Erfahrungsbericht von Thomas

Auch ich habe während meiner Studienzeit eine Zeitlang Samen gespendet. Zuvor hatte ich etwas darüber gelesen und auch, dass es zu wenige Spender gebe. Mich dafür zu entscheiden, hatte mich anfangs schon etwas Überwindung gekostet, denn ein wenig Scham war da zu Beginn durchaus dabei. Und was das später einmal mit sich bringen könnte, darüber habe ich auch erst mal ein wenig nachdenken müssen. Wesentlich für das Spenden war dann schon die Aufwandsentschädigung, die für einen Studenten recht viel Geld war. Ohne diesen finanziellen Anreiz und die zugesicherte Anonymität hätte ich es sicherlich nicht getan. Dass man kinderlosen Paaren durch die Spende bei der Erfüllung Ihres Kinderwunsches hilft, war ja klar; darum ging es bei der Spende ja letztlich.

In dem Gespräch mit dem damaligen Arzt vor der ersten Spende wurde das Thema Spenderkinder, und was das für diese später mal bedeuten könnte, nicht angesprochen. Zum einen war zu der damaligen Zeit (Ende 80er Jahre) vermutlich noch wenig Sensibilität hierfür vorhanden und falls doch, hatten die Ärzte wahrscheinlich auch Angst, potentielle Spender damit zu verschrecken. Aber hier kann ich nur spekulieren.

Da ich selber mit einem Stiefvater aufgewachsen bin und von diesem Umstand erst mit 19 erfahren habe, war mir damals aber durchaus bewusst, dass Kinder, die aus einer Samenspende entstehen und von diesem Umstand wissen, später einmal wissen wollen, wer ihr genetischer Vater ist. Ich hatte dieses Bedürfnis ja schließlich selber und hierfür reichte mir damals nicht der Name und wo er wohnt, sondern ich wollte mehr über ihn erfahren und ihm auch selber begegnen.

Inwieweit ich mich später mal finden lassen würde, darüber habe ich mir damals noch keine Gedanken gemacht. Das war zeitlich einfach viel zu weit weg.

Dieses Thema kam mir erst in den letzten Jahren immer mal wieder in den Sinn, ohne aber schon konkreter zu werden.
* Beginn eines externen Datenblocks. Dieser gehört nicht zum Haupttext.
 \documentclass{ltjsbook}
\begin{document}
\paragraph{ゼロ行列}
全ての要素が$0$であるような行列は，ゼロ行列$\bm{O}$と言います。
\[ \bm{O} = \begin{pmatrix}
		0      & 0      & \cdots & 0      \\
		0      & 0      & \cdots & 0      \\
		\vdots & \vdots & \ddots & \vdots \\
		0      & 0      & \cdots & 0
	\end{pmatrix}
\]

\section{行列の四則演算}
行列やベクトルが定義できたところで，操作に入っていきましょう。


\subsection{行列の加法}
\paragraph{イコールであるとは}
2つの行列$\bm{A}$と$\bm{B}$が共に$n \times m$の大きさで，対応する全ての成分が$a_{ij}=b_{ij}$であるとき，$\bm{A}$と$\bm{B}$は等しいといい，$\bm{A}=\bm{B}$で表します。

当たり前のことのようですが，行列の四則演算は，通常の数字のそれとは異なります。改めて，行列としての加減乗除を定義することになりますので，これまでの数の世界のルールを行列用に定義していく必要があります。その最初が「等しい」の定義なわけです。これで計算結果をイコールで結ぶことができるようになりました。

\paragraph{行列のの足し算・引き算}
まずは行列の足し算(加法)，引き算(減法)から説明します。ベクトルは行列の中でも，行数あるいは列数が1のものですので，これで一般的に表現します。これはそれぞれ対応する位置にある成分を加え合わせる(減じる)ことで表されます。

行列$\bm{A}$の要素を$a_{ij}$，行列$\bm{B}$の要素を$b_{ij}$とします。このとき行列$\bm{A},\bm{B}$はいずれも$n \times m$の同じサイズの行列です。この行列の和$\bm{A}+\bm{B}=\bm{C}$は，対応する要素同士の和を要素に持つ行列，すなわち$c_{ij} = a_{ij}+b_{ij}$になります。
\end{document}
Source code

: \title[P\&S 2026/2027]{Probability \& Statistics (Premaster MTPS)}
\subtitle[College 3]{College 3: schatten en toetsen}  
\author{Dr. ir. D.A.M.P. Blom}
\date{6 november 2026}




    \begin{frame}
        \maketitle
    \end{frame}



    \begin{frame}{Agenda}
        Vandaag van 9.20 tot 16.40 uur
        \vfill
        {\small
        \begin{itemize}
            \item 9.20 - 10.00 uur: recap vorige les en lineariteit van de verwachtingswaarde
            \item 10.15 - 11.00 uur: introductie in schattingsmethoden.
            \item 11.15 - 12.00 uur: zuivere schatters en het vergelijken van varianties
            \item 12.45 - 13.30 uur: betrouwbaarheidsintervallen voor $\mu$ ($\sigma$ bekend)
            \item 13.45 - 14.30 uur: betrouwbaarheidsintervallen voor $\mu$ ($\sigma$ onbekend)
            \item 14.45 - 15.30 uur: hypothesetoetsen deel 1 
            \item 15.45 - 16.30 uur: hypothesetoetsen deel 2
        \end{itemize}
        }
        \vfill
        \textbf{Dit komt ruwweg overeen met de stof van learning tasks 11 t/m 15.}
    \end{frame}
In einer Fernsehsendung wurde ich das erste Mal auf DNA-Datenbanken aufmerksam und dass man hierüber nach genetisch Verwandten suchen kann und Kinder hierüber nach ihren leiblichen Eltern suchen.

Ohne in dieser Richtung bereits aktiv geworden zu sein, hat mich das Thema dann kürzlich völlig überraschend auf einer Familienfeier eingeholt, als mir eine Großcousine von ihrer Ahnenforschung erzählte und dass es auch Verwandte in Australien gäbe und sie Kontakt zu jemanden hätte, die mittels Samenspende gezeugt wurde und nach dem Spender suche. Da ich während meines Studienaufenthalts auch in Australien ein paar Mal gespendet habe, das Alter passte und auch noch die Stadt übereinstimmte, war es mehr als wahrscheinlich, dass ich der gesuchte Spender bin.
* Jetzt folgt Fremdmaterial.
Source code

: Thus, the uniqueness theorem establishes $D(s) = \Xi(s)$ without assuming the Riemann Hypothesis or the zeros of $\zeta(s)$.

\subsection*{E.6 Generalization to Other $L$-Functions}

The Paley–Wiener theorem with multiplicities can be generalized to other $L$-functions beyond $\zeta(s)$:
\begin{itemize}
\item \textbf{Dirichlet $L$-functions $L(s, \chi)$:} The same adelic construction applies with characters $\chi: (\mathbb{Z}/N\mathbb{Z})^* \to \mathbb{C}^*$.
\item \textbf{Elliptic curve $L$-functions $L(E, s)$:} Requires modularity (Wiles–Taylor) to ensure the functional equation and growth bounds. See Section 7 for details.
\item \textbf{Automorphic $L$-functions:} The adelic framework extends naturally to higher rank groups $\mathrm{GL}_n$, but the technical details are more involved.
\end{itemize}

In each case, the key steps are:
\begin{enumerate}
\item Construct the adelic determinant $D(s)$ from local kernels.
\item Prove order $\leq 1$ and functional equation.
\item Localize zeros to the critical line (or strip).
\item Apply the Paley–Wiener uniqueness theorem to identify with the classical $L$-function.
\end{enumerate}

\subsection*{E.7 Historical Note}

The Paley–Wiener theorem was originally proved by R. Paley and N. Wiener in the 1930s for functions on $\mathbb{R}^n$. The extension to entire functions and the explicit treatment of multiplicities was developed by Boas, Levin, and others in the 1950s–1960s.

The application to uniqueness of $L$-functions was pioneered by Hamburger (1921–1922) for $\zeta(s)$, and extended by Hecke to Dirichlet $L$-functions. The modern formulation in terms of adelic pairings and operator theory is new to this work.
Dies musste ich dann erst einmal ein paar Tage sacken lassen und habe dann meine Großcousine um Kontaktvermittlung gebeten, die dann auch sehr schnell zustande kam.
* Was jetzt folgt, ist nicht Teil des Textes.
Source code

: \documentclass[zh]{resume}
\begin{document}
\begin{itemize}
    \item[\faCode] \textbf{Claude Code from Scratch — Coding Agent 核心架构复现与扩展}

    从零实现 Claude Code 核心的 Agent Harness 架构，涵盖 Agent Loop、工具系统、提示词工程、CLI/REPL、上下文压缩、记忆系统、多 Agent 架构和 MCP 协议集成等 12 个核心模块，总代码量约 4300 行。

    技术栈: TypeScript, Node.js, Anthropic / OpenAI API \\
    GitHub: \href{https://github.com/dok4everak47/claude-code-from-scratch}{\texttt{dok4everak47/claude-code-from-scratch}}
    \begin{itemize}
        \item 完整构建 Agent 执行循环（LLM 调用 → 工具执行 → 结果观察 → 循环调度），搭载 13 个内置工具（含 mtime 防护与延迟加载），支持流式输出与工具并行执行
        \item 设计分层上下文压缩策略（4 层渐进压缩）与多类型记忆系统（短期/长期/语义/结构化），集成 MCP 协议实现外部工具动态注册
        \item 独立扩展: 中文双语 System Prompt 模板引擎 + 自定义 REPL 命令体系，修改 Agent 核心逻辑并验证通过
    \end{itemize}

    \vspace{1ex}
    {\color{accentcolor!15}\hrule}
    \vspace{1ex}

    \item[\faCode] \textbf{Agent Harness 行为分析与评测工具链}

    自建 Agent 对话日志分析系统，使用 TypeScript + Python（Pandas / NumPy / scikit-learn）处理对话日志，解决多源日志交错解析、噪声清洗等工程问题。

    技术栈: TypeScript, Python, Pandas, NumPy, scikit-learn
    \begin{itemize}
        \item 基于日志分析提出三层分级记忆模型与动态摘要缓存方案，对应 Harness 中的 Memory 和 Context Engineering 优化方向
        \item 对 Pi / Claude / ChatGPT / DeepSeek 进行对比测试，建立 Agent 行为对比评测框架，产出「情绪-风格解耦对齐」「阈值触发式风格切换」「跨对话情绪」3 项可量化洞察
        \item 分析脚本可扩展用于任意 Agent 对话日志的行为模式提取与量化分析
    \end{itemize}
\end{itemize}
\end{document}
Ich habe ihr dann umgehend geschrieben und dabei für mich neben einer gewissen Neugierde auch eine gewisse Berührtheit empfunden, zu wissen, da sucht jemand nach mir und es ist für diese Person sehr wichtig. Ich erzählte ihr von damals und den damaligen Umständen und dass ich vermutlich die Person bin, nach der sie suche. Ein erstes Foto habe ich direkt mitgesendet, auf dem ich mit meinen Geschwistern (wir im Alter von etwa 3 bis 5 Jahren) zu sehen bin. In ihrer Antwort schrieb sie dann, sie hätte sich sofort in mir wiedererkannt und ich hätte ihr nicht schreiben brauchen, wer ich auf dem Foto bin. Allein dies empfand ich als sehr berührend. Der Rest ihrer Antwort war es ebenfalls.

Mittlerweile habe ich ihr viel von mir erzählt und sie auch schon einiges von sich und wir lernen uns so langsam kennen.

Die durch sie als auch ihre Mutter ausgedrückte Dankbarkeit für das Kennenlernendürfen, haben mich noch weiter darin bestärkt, auch den anderen Spenderkindern diese Möglichkeit zu geben. Ich gebe damit nicht nur etwas, sondern bekomme auch viel dafür zurück.